Bir lezzetin damağımı çatlatabilmesi ya da hatırladıkça dimağımı şenlendirebilmesi için özgünlüğü önemlidir bana göre. Diğer bir deyişle, mekan farklı bir lezzet sunabiliyor mu ya da hemen hemen her yerde bulabileceğimiz bir menüsü mü var? Elbetteki gelenekselleşmiş yemeklerimiz var onların ustası, hünerli elleri apayrı ama bazen de insan farklı bir damak tadı ya da başka bir tarif aramıyor mu? İşte tam da böyle bir arayıştayken buldum Tuzla Balıkçısı'nı.
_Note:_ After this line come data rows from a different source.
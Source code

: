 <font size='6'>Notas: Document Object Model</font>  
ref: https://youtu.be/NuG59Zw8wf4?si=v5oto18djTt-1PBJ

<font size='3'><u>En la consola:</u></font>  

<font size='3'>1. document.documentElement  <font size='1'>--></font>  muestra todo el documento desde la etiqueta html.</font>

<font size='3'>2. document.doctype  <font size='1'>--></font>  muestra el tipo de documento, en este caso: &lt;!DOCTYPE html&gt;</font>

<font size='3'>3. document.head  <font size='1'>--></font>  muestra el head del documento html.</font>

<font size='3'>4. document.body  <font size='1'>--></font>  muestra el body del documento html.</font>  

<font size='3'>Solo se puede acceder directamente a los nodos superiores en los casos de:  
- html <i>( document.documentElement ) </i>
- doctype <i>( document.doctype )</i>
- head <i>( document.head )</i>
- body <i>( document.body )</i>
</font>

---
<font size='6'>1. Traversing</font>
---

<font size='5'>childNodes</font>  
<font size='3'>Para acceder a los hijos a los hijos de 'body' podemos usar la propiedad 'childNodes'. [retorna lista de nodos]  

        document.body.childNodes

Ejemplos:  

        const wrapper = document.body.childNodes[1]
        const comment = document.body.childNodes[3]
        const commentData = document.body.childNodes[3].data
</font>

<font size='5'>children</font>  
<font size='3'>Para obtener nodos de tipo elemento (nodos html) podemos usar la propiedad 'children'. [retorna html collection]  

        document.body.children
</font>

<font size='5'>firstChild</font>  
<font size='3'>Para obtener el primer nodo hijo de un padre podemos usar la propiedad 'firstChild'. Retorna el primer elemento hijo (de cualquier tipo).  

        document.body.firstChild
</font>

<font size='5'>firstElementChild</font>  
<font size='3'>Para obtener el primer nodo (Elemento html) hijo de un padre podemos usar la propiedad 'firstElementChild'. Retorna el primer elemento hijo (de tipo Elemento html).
Soğuğa aldırmadan o güzelim manzaraya yakından tanık olmak ve fotoğraflamak için kuruldum en öndeki masalardan birine. Biraz üşüyeyazsamda, yiyecekler de en az manzara kadar muazzamsa mest olur giderim soğuk işlemez diye düşündüm.



Öncelikle kırlangıç balığından yapılan balık çorbası sipariş ettim. 


Balık çorbasının tadı gayet lezizdi. Bir nevi soğukta insanı ısıtacak hastayken iyileştirecek cinsten bir çorbaydı da getirilirken dökülmese hadi döküldüyse de bari değiştirilip getirilse daha iyi olmaz mıydı? Onun dışında o  limonla hafif ekşimsi tat alan sıcacık çorba boğazımdan geçerken beni resmen ısıtmıştı. 

Mısır ekmeği eksik değildi masada ama ekmekler bana biraz kekimsi geldiler. Daha lezzetlisini yediğimi hatırlıyorum. 

Evet çorba faslında sonra sıra geldi mezelere...Mezeler gelirken hemen ince kıyım mevsim salatası kondu ortaya. 


Özellikle şu mezeden istiyoruz ya da istemiyoruz diye bir şey söylemedik sanki masayı donatın demişiz gibi yankılandı ama mekanın özelliği gereği garsonlar ellerinde bir meze tabağıyla çeşit çeşit mezeleri birer ikişer kaşık tabaklarımıza bırakmaya başladılar. 

Meze açılışı Akdeniz, Ege ve Marmara denizinde bolca yetişen oldukça lezzetli ete sahip fener balığından yapılan fener kavurma ve en çok tükettiğim balıklardan biri olan somon balığından yapılan soya soslu somon ile başladı. Fener kavurma geleneksel ama çok iyi yapılmış bir lezzet olarak dimağımda yer etti. Daha önce somonu soya soslu tatmamıştım. Gerçekten orijinal ve başarılı bir mezeydi ve soğan adeta mezenin olmazsa olmazıydı.    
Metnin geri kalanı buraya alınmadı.